(Collected data)
- - -

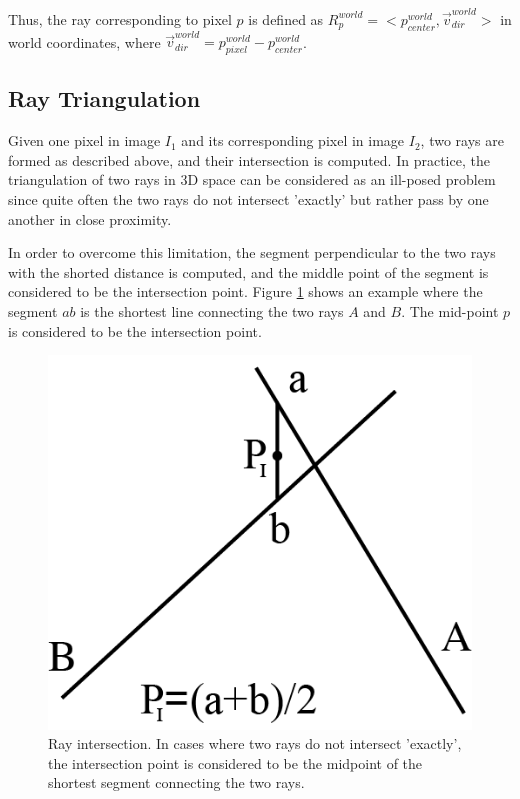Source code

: \documentclass[final,12pt,3p]{elsarticle}
\begin{document}
Thus, the ray corresponding to pixel $p$ is defined as $R_{p}^{world} = < p_{center}^{world}, \vec{v}_{dir}^{world}>$ in world coordinates, where $\vec{v}_{dir}^{world} = p_{pixel}^{world} - p_{center}^{world}$.

\subsection{Ray Triangulation}
\label{subsec:ray_triangulation}

Given one pixel in image $I_{1}$ and its corresponding pixel in image $I_{2}$, two rays are formed as described above, and their intersection is computed. In practice, the triangulation of two rays in 3D space can be considered as an ill-posed problem since quite often the two rays do not intersect 'exactly' but rather pass by one another in close proximity. 

In order to overcome this limitation, the segment perpendicular to the two rays with the shorted distance is computed, and the middle point of the segment is considered to be the intersection point. Figure \ref{fig:raysNotInters} shows an example where the segment $ab$ is the shortest line connecting the two rays $A$ and $B$. The mid-point $p$ is considered to be the intersection point.

\begin{figure}[!ht]
	\centering
	\includegraphics[scale=1]{./images/not_inters_rays.png}
	\caption{\label{fig:raysNotInters} Ray intersection. In cases where two rays do not intersect 'exactly', the intersection point is considered to be the midpoint of the shortest segment connecting the two rays.}
\end{figure}
\end{document}

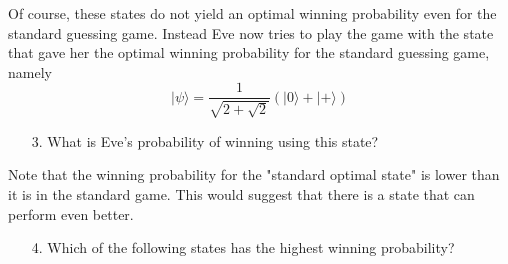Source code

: \begin{exercises}
\begin{enumerate}
\end{enumerate}
Of course, these states do not yield an optimal winning probability even for the standard guessing game. Instead Eve now tries to play the game with the state that gave her the optimal winning probability for the standard guessing game, namely
 \[|\psi\rangle = \frac{1}{\sqrt{2+\sqrt{2}}}(|0\rangle + |+\rangle)\]
\begin{enumerate}
\item[3.] What is Eve's probability of winning using this state?
\end{enumerate}
Note that the winning probability for the "standard optimal state" is lower than it is in the standard game. This would suggest that there is a state that can perform even better.
\begin{enumerate}
\item[4.] Which of the following states has the highest winning probability?
\end{enumerate}
\end{exercises}
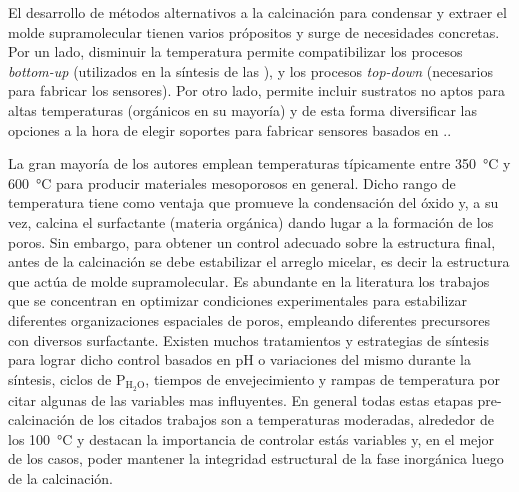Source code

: 	El desarrollo de métodos alternativos a la calcinación para condensar y extraer el molde supramolecular tienen varios própositos y surge de necesidades concretas. Por un lado, disminuir la temperatura permite compatibilizar los procesos \textit{bottom-up} (utilizados en la síntesis de las \pdm), y los procesos \textit{top-down} (necesarios para fabricar los sensores). Por otro lado, permite incluir sustratos no aptos para altas temperaturas (orgánicos en su mayoría) y de esta forma diversificar las opciones a la hora de elegir soportes para fabricar sensores basados en \pdm.\cite{Doshi2000a,Wagner2013,Innocenzi2013,Soler-Illia2002a,Zhang2005}.

	La gran mayoría de los autores emplean temperaturas típicamente entre \SI{350}{\celsius} y \SI{600}{\celsius} para producir materiales mesoporosos en general.\cite{Kresge1992,Beck1992,DiRenzo1997}  Dicho rango de temperatura tiene como ventaja que promueve la condensación del óxido y, a su vez, calcina el surfactante (materia orgánica) dando lugar a la formación de los poros. Sin embargo, para obtener un control adecuado sobre la estructura final, antes de la calcinación se debe estabilizar el arreglo micelar, es decir la estructura que actúa de molde supramolecular. Es abundante en la literatura los trabajos que se concentran en optimizar condiciones experimentales para estabilizar diferentes organizaciones espaciales de poros, empleando diferentes precursores con diversos surfactante\cite{Huo1996,Herregods2013,Grosso2001}. Existen muchos tratamientos y estrategias de síntesis para lograr dicho control basados en pH o variaciones del mismo durante la síntesis\cite{Doshi2000a,Soler-Illia2011,Boissiere2000,Huo1996,GonzalezSolveyra2017,Ichinose2002}, ciclos de P$_\text{H$_2$O}$\cite{Cagnol2002,Soler-Illia2012}, tiempos de envejecimiento\cite{Malfatti2009,Grosso2001} y rampas de temperatura\cite{Huang2002,Andrini2016,Soler-Illia2006,Rohlfing2005} por citar algunas de las variables mas influyentes. En general todas estas etapas pre-calcinación de los citados trabajos son a temperaturas moderadas, alrededor de los \SI{100}{\celsius} y destacan la importancia de controlar estás variables y, en el mejor de los casos, poder mantener la integridad estructural de la fase inorgánica luego de la calcinación.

- - -

PROBLEM TO SOLVE: Leaving out the pictures, print each line of the records above from the first up to and including the one that contains "Given one pixel", exactly as written.

OUTPUT FOR THIS EXERCISE:
Source code

: \documentclass[final,12pt,3p]{elsarticle}
\begin{document}
Thus, the ray corresponding to pixel $p$ is defined as $R_{p}^{world} = < p_{center}^{world}, \vec{v}_{dir}^{world}>$ in world coordinates, where $\vec{v}_{dir}^{world} = p_{pixel}^{world} - p_{center}^{world}$.

\subsection{Ray Triangulation}
\label{subsec:ray_triangulation}

Given one pixel in image $I_{1}$ and its corresponding pixel in image $I_{2}$, two rays are formed as described above, and their intersection is computed. In practice, the triangulation of two rays in 3D space can be considered as an ill-posed problem since quite often the two rays do not intersect 'exactly' but rather pass by one another in close proximity. 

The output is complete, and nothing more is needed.